However, it assumes that it is the only reader on the provided input, and that its scan position is consistent between calls to Advance. If there is need of multiple concurrent cursors on the same reader source, use new readers for each cursor or tee the source RunReader. Rather than further complicate this code with management of byte offsets and seeks at each read, especially while this task of tokenizing byte streams is inherently single- threaded. Calling code is expected to manage it, typically via lexerState.

func NewCursor ¶

func NewCursor() Cursor

type ExprEndToken ¶

type ExprEndToken struct{ SymbolToken }

Token EXPR_END = ")"

var EXPR_END ExprEndToken

func (ExprEndToken) Image ¶

func (tok ExprEndToken) Image() string

func (ExprEndToken) TypeString ¶

func (tok ExprEndToken) TypeString() string

type ExprStartToken ¶

type ExprStartToken struct{ SymbolToken }

Token EXPR_START = "("

var EXPR_START ExprStartToken

func (ExprStartToken) Image ¶

func (tok ExprStartToken) Image() string

func (ExprStartToken) TypeString ¶

func (tok ExprStartToken) TypeString() string

type KeywordToken ¶

type KeywordToken struct {
	// contains filtered or unexported fields
}

All keywords are given the KEYWORD token type.

func (KeywordToken) At ¶

func (tok KeywordToken) At(pos TokenPos) Token

Constructs a Token instance pointing to the singular KeywordToken instance for the specific keyword.

func (KeywordToken) Image ¶

func (tok KeywordToken) Image() string

Satisfies the requirement for TokenType interface.

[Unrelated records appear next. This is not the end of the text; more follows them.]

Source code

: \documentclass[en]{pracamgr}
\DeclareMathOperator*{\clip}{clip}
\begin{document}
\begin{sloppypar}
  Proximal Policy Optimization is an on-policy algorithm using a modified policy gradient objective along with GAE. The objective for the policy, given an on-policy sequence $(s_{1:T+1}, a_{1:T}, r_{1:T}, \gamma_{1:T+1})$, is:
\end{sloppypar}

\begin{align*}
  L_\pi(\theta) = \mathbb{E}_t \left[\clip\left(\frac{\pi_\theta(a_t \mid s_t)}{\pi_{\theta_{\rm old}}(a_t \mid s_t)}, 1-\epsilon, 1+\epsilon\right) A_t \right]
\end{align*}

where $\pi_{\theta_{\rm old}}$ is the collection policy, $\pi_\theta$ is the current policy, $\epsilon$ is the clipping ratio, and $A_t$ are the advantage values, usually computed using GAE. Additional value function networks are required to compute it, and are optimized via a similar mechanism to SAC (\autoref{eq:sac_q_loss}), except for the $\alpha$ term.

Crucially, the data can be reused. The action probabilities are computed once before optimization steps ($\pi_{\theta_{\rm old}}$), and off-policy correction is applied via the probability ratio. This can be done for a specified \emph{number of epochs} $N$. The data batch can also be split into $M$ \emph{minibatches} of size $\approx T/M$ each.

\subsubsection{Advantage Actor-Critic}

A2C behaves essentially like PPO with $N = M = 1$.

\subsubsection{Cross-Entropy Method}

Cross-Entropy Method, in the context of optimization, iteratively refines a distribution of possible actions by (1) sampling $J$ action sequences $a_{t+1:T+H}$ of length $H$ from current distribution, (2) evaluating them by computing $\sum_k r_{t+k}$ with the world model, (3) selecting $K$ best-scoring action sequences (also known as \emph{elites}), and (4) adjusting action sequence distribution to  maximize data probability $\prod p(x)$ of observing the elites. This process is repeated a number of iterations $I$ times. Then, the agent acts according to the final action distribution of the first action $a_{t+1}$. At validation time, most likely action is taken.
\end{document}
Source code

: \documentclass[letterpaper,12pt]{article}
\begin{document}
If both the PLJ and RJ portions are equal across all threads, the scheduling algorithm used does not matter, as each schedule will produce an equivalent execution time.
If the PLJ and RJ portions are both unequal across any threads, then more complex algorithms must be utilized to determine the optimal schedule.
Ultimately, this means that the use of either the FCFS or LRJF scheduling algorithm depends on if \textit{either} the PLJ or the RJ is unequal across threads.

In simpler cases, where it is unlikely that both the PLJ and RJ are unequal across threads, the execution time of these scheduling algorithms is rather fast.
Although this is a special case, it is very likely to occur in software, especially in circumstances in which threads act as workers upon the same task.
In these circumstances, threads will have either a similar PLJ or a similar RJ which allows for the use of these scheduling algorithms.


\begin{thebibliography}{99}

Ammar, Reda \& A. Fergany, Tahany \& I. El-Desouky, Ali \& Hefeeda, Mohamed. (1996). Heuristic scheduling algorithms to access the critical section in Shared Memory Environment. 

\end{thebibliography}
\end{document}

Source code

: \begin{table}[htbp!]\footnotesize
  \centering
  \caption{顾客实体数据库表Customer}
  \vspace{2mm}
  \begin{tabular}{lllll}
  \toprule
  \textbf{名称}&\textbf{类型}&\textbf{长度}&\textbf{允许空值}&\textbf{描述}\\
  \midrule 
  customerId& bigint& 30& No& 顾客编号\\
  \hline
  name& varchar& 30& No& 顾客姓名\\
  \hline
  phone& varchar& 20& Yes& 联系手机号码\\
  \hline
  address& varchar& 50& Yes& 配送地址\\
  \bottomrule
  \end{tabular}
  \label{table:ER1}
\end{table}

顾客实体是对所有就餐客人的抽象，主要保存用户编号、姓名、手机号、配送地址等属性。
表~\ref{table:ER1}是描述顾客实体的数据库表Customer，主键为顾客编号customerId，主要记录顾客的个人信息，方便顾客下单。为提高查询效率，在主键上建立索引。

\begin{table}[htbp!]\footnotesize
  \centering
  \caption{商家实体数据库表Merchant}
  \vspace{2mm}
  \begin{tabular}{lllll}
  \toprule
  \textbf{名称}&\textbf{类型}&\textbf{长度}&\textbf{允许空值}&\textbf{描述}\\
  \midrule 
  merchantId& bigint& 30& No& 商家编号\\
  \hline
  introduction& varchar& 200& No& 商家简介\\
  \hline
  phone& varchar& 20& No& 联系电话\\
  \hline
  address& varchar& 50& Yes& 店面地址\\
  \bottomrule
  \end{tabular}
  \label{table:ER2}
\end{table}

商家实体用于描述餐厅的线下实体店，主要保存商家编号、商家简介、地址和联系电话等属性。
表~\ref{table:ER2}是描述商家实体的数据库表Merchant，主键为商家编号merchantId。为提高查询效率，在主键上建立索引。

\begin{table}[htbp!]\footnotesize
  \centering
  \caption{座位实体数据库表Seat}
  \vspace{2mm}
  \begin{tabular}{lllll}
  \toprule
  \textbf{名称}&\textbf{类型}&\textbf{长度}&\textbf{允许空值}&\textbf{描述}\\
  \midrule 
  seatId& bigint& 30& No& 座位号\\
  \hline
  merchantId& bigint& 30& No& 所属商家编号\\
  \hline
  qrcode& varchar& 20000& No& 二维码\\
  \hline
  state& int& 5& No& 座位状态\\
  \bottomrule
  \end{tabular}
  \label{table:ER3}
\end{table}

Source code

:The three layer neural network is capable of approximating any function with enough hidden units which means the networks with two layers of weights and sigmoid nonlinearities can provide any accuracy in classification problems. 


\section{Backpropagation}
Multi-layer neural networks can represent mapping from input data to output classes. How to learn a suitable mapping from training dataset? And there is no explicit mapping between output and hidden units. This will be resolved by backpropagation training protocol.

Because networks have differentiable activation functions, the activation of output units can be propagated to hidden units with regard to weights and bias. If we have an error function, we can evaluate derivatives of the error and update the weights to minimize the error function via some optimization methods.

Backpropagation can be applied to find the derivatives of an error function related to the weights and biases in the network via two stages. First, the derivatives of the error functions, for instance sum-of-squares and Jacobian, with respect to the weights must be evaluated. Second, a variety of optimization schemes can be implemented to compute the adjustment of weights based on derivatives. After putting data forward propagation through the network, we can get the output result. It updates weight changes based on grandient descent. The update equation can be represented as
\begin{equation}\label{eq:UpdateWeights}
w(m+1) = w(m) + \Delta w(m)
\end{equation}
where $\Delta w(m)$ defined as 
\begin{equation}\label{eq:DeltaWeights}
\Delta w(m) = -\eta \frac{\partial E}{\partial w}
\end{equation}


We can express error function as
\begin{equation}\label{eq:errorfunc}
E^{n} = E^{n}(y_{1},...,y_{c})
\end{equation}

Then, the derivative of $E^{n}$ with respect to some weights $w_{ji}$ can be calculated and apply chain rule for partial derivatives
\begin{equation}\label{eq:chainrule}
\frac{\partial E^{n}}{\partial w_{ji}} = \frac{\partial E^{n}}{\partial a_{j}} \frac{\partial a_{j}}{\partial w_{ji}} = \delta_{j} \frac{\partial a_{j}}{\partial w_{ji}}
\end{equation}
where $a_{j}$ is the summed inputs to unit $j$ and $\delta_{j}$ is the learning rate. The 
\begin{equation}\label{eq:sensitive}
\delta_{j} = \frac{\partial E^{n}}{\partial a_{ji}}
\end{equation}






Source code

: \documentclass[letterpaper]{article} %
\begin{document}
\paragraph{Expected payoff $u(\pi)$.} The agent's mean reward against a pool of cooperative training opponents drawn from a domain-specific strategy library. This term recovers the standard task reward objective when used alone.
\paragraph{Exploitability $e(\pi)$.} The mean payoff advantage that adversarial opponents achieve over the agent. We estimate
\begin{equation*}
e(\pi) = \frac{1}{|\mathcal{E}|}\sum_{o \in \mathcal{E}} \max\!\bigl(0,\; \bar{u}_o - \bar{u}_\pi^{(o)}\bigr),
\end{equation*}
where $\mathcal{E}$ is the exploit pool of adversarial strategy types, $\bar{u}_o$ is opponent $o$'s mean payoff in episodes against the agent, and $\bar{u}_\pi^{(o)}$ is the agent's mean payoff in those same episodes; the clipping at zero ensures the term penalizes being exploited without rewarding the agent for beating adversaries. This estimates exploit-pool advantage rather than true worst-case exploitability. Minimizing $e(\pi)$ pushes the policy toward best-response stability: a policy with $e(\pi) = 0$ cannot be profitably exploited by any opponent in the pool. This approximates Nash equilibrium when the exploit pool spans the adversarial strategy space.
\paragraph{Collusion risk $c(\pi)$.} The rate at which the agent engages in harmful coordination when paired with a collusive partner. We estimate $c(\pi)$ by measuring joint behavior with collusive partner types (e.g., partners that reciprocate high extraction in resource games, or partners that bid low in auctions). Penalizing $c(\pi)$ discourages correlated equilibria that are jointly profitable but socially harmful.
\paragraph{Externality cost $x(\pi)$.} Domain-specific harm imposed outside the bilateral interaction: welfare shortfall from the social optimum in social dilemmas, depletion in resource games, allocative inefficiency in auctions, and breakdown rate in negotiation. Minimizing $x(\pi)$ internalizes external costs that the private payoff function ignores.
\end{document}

func (KeywordToken) TypeString ¶

func (tok KeywordToken) TypeString() string

Satisfies the requirement for TokenType interface.

type LDArrowToken ¶

type LDArrowToken struct{ SymbolToken }

Token ARROW_LD = "<="

var ARROW_LD LDArrowToken

func (LDArrowToken) Image ¶

func (tok LDArrowToken) Image() string

func (LDArrowToken) TypeString ¶

func (tok LDArrowToken) TypeString() string

type QMarkToken ¶

type QMarkToken struct{ SymbolToken }

Token QUE_MARK = "?"

var QUE_MARK QMarkToken

func (QMarkToken) Image ¶

func (tok QMarkToken) Image() string

func (QMarkToken) TypeString ¶

func (tok QMarkToken) TypeString() string

type SymbolToken ¶

type SymbolToken struct{}

Symbol tokens always have the same image, they can share a common instance.

type Token ¶

type Token struct {
	TokenPos
	TokenType
}

Represents a Token instance by its position in the source and its type. The TokenType is an embedded interface (see above) and may be initialized with state/context or reuse a shared instance for the many tokens that are universally identical within their type (e.g. keywords, operator symbols). TokenPos is a 32-bit uint composite value defined in [token_pos.go].

func ExpressionEnd ¶

func ExpressionEnd(pos TokenPos) Token

Indicates the end of expressions and sub-expressions within a sentence.

func ExpressionStart ¶

func ExpressionStart(pos TokenPos) Token

Begins all expressions, the main structural denotation in GDL syntax.

func Identifier ¶

func Identifier(name string, pos TokenPos) Token

Identifier is a catch-all token for alpha-num strings that are not keywords.

func Integer ¶

func Integer(image string, pos TokenPos) Token

More complex numeric types can be constructed from sequences of unsigned integers and punctuation. This also keeps the tokenizer state management simpler by defining negatives, floats, etc. in terms of production rule semantics. GDL and GDL-II both only assume integer constants in [0-100].

func KeywordAt ¶

func KeywordAt(image string, pos TokenPos) Token

func LeftDoubleArrow ¶

func LeftDoubleArrow(pos TokenPos) Token

Used in constructing relations.

func LineComment ¶

func LineComment(image string, pos TokenPos) Token

Line comments are any sequence of characters beginning with a semicolon and extending until the next newline rune '\n'.

func QuestionMark ¶

func QuestionMark(pos TokenPos) Token

Used in the production rule for Variable terms.

func UnexpectedToken ¶

func UnexpectedToken(image string, pos TokenPos) Token

An unexpected token is used when a parse error is encountered, despite there being no read errors encountered (those are returned with the NextToken call). An example would be incomplete Unicode bytes or a string without end quotes. Illegal tokens retain the image of the scan up to and including the bad char.

func (Token) String ¶

func (data Token) String() string

General implementation of the string conversion (i.e. for fmt interpolation). More specific Token types may override this String() function but the only operation that should make use of it is logging, for debugging & testing.

type TokenPos ¶

type TokenPos uint32

TokenPos encoded as 32-bit uint:

.LLLLLLLLLLLLLLLLLLLLCCCCCCCCCCFF. :[++++++++++++++++++] : : 20 bits LINE : : [++++++++] : : 10 bits COLUMN : : []: : 2 bits FLAGS: : : `10987654321098765432109876543210'

Use Line(), Column() and Next*() methods to read and update values.

func NewTokenPos ¶

func NewTokenPos(line, col uint) TokenPos

func (TokenPos) Column ¶

func (pos TokenPos) Column() uint

Returns the 1-indexed column number of the position, zero means unknwon. Token embeds this from TokenPos interface to adopt its Column() method.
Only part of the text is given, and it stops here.